The records follow. Copy them exactly, but omit the pictures.

[DATA]

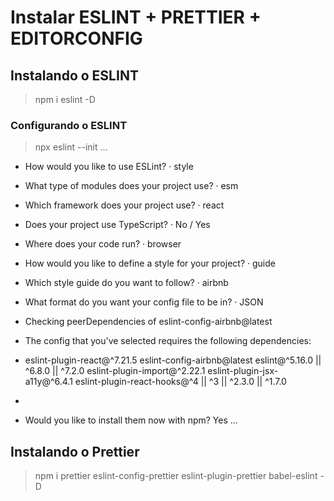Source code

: # Instalar ESLINT + PRETTIER + EDITORCONFIG

## Instalando o ESLINT
> npm i eslint -D

### Configurando o ESLINT
> npx eslint --init
...
- How would you like to use ESLint? · style
- What type of modules does your project use? · esm
- Which framework does your project use? · react
- Does your project use TypeScript? · No / Yes
- Where does your code run? · browser
- How would you like to define a style for your project? · guide
- Which style guide do you want to follow? · airbnb
- What format do you want your config file to be in? · JSON
- Checking peerDependencies of eslint-config-airbnb@latest

- The config that you've selected requires the following dependencies:
- eslint-plugin-react@^7.21.5 eslint-config-airbnb@latest eslint@^5.16.0 || ^6.8.0 || ^7.2.0 eslint-plugin-import@^2.22.1 eslint-plugin-jsx-a11y@^6.4.1 eslint-plugin-react-hooks@^4 || ^3 || ^2.3.0 || ^1.7.0
-
- Would you like to install them now with npm? Yes
...


## Instalando o Prettier
> npm i prettier eslint-config-prettier eslint-plugin-prettier babel-eslint -D
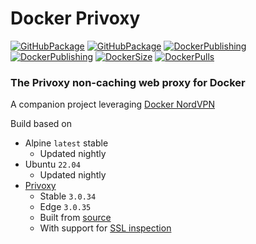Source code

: # Docker Privoxy

[![GitHubPackage][GitHubPackageBadgeAlpine]][GitHubPackageLink]
[![GitHubPackage][GitHubPackageBadgeUbuntu]][GitHubPackageLink]
[![DockerPublishing][DockerPublishingBadgeAlpine]][DockerLink]
[![DockerPublishing][DockerPublishingBadgeUbuntu]][DockerLink]
[![DockerSize][DockerSizeBadge]][DockerLink]
[![DockerPulls][DockerPullsBadge]][DockerLink]

### The Privoxy non-caching web proxy for Docker

A companion project leveraging [Docker NordVPN](https://github.com/tmknight/docker-nordvpn)

Build based on

- Alpine `latest` stable
  - Updated nightly
- Ubuntu `22.04`
  - Updated nightly
- [Privoxy](https://www.privoxy.org/)
  - Stable `3.0.34`
  - Edge `3.0.35`
  - Built from [source](https://www.privoxy.org/gitweb/?p=privoxy.git;a=summary)
  - With support for [SSL inspection](https://www.privoxy.org/faq/misc.html#SSL)

[GitHubPackageBadgeAlpine]: https://github.com/tmknight/docker-privoxy/actions/workflows/github-package-alpine.yml/badge.svg
[GitHubPackageBadgeUbuntu]: https://github.com/tmknight/docker-privoxy/actions/workflows/github-package-ubuntu.yml/badge.svg
[GitHubPackageLink]: https://github.com/tmknight/docker-privoxy/pkgs/container/privoxy
[DockerPublishingBadgeAlpine]: https://github.com/tmknight/docker-privoxy/actions/workflows/docker-publish-alpine.yml/badge.svg
[DockerPublishingBadgeUbuntu]: https://github.com/tmknight/docker-privoxy/actions/workflows/docker-publish-ubuntu.yml/badge.svg
[DockerPullsBadge]: https://badgen.net/docker/pulls/tmknight88/privoxy?icon=docker&label=Docker+Pulls&labelColor=black&color=green
[DockerSizeBadge]: https://badgen.net/docker/size/tmknight88/privoxy/latest?icon=docker&label=Docker+Size&labelColor=black&color=green
[DockerLink]: https://hub.docker.com/r/tmknight88/privoxy
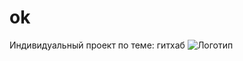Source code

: # ok
 Индивидуальный проект по теме: гитхаб
 ![Логотип](https://octodex.github.com/images/orderedlistocat.png "Логотип GitHub")
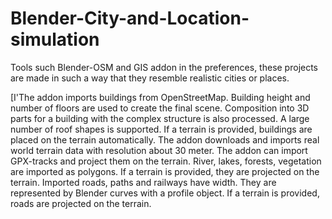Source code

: # Blender-City-and-Location-simulation

Tools such Blender-OSM and GIS addon in the preferences, these projects are made in such a way that they resemble realistic cities or places.

[I'The addon imports buildings from OpenStreetMap. Building height and number of floors are used to create the final scene. Composition into 3D parts for a building with the complex structure is also processed. A large number of roof shapes is supported. If a terrain is provided, buildings are placed on the terrain automatically.
The addon downloads and imports real world terrain data with resolution about 30 meter.
The addon can import GPX-tracks and project them on the terrain.
River, lakes, forests, vegetation are imported as polygons. If a terrain is provided, they are projected on the terrain.
Imported roads, paths and railways have width. They are represented by Blender curves with a profile object. If a terrain is provided, roads are projected on the terrain.
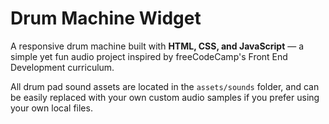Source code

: # Drum Machine Widget
A responsive drum machine built with **HTML, CSS, and JavaScript** — a simple yet fun audio project inspired by freeCodeCamp's Front End Development curriculum.

All drum pad sound assets are located in the `assets/sounds` folder, and can be easily replaced with your own custom audio samples if you prefer using your own local files.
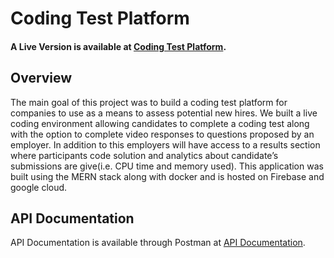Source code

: # Coding Test Platform

#### A Live Version is available at [Coding Test Platform](https://coding-test-platform.web.app/).

## Overview
The main goal of this project was to build a coding test platform for companies to use as a means to assess potential new hires. We built a live coding environment allowing candidates to complete a coding test along with the option to complete video responses to questions proposed by an employer. In addition to this employers will have access to a results section where participants code solution and  analytics about candidate’s submissions are give(i.e.  CPU time and memory used). This application was built using the MERN stack along with docker and is hosted on Firebase and google cloud.

## API Documentation
API Documentation is available through Postman at [API Documentation](https://documenter.getpostman.com/view/10756408/TzK14tzh#e6457c17-b2de-4c84-b2a0-51d654a1761b).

[/DATA]

ANSWER BELOW:
Source code

: # Instalar ESLINT + PRETTIER + EDITORCONFIG

## Instalando o ESLINT
> npm i eslint -D

### Configurando o ESLINT
> npx eslint --init
...
- How would you like to use ESLint? · style
- What type of modules does your project use? · esm
- Which framework does your project use? · react
- Does your project use TypeScript? · No / Yes
- Where does your code run? · browser
- How would you like to define a style for your project? · guide
- Which style guide do you want to follow? · airbnb
- What format do you want your config file to be in? · JSON
- Checking peerDependencies of eslint-config-airbnb@latest

- The config that you've selected requires the following dependencies:
- eslint-plugin-react@^7.21.5 eslint-config-airbnb@latest eslint@^5.16.0 || ^6.8.0 || ^7.2.0 eslint-plugin-import@^2.22.1 eslint-plugin-jsx-a11y@^6.4.1 eslint-plugin-react-hooks@^4 || ^3 || ^2.3.0 || ^1.7.0
-
- Would you like to install them now with npm? Yes
...


## Instalando o Prettier
> npm i prettier eslint-config-prettier eslint-plugin-prettier babel-eslint -D
Source code

: # Docker Privoxy

[![GitHubPackage][GitHubPackageBadgeAlpine]][GitHubPackageLink]
[![GitHubPackage][GitHubPackageBadgeUbuntu]][GitHubPackageLink]
[![DockerPublishing][DockerPublishingBadgeAlpine]][DockerLink]
[![DockerPublishing][DockerPublishingBadgeUbuntu]][DockerLink]
[![DockerSize][DockerSizeBadge]][DockerLink]
[![DockerPulls][DockerPullsBadge]][DockerLink]

### The Privoxy non-caching web proxy for Docker

A companion project leveraging [Docker NordVPN](https://github.com/tmknight/docker-nordvpn)

Build based on

- Alpine `latest` stable
  - Updated nightly
- Ubuntu `22.04`
  - Updated nightly
- [Privoxy](https://www.privoxy.org/)
  - Stable `3.0.34`
  - Edge `3.0.35`
  - Built from [source](https://www.privoxy.org/gitweb/?p=privoxy.git;a=summary)
  - With support for [SSL inspection](https://www.privoxy.org/faq/misc.html#SSL)

[GitHubPackageBadgeAlpine]: https://github.com/tmknight/docker-privoxy/actions/workflows/github-package-alpine.yml/badge.svg
[GitHubPackageBadgeUbuntu]: https://github.com/tmknight/docker-privoxy/actions/workflows/github-package-ubuntu.yml/badge.svg
[GitHubPackageLink]: https://github.com/tmknight/docker-privoxy/pkgs/container/privoxy
[DockerPublishingBadgeAlpine]: https://github.com/tmknight/docker-privoxy/actions/workflows/docker-publish-alpine.yml/badge.svg
[DockerPublishingBadgeUbuntu]: https://github.com/tmknight/docker-privoxy/actions/workflows/docker-publish-ubuntu.yml/badge.svg
[DockerPullsBadge]: https://badgen.net/docker/pulls/tmknight88/privoxy?icon=docker&label=Docker+Pulls&labelColor=black&color=green
[DockerSizeBadge]: https://badgen.net/docker/size/tmknight88/privoxy/latest?icon=docker&label=Docker+Size&labelColor=black&color=green
[DockerLink]: https://hub.docker.com/r/tmknight88/privoxy
Source code

: # ok
 Индивидуальный проект по теме: гитхаб
 ![Логотип](https://octodex.github.com/images/orderedlistocat.png "Логотип GitHub")
Source code

: # Blender-City-and-Location-simulation

Tools such Blender-OSM and GIS addon in the preferences, these projects are made in such a way that they resemble realistic cities or places.

[I'The addon imports buildings from OpenStreetMap. Building height and number of floors are used to create the final scene. Composition into 3D parts for a building with the complex structure is also processed. A large number of roof shapes is supported. If a terrain is provided, buildings are placed on the terrain automatically.
The addon downloads and imports real world terrain data with resolution about 30 meter.
The addon can import GPX-tracks and project them on the terrain.
River, lakes, forests, vegetation are imported as polygons. If a terrain is provided, they are projected on the terrain.
Imported roads, paths and railways have width. They are represented by Blender curves with a profile object. If a terrain is provided, roads are projected on the terrain.
Source code

: # Drum Machine Widget
A responsive drum machine built with **HTML, CSS, and JavaScript** — a simple yet fun audio project inspired by freeCodeCamp's Front End Development curriculum.

All drum pad sound assets are located in the `assets/sounds` folder, and can be easily replaced with your own custom audio samples if you prefer using your own local files.
Source code

: # Coding Test Platform

#### A Live Version is available at [Coding Test Platform](https://coding-test-platform.web.app/).

## Overview
The main goal of this project was to build a coding test platform for companies to use as a means to assess potential new hires. We built a live coding environment allowing candidates to complete a coding test along with the option to complete video responses to questions proposed by an employer. In addition to this employers will have access to a results section where participants code solution and  analytics about candidate’s submissions are give(i.e.  CPU time and memory used). This application was built using the MERN stack along with docker and is hosted on Firebase and google cloud.

## API Documentation
API Documentation is available through Postman at [API Documentation](https://documenter.getpostman.com/view/10756408/TzK14tzh#e6457c17-b2de-4c84-b2a0-51d654a1761b).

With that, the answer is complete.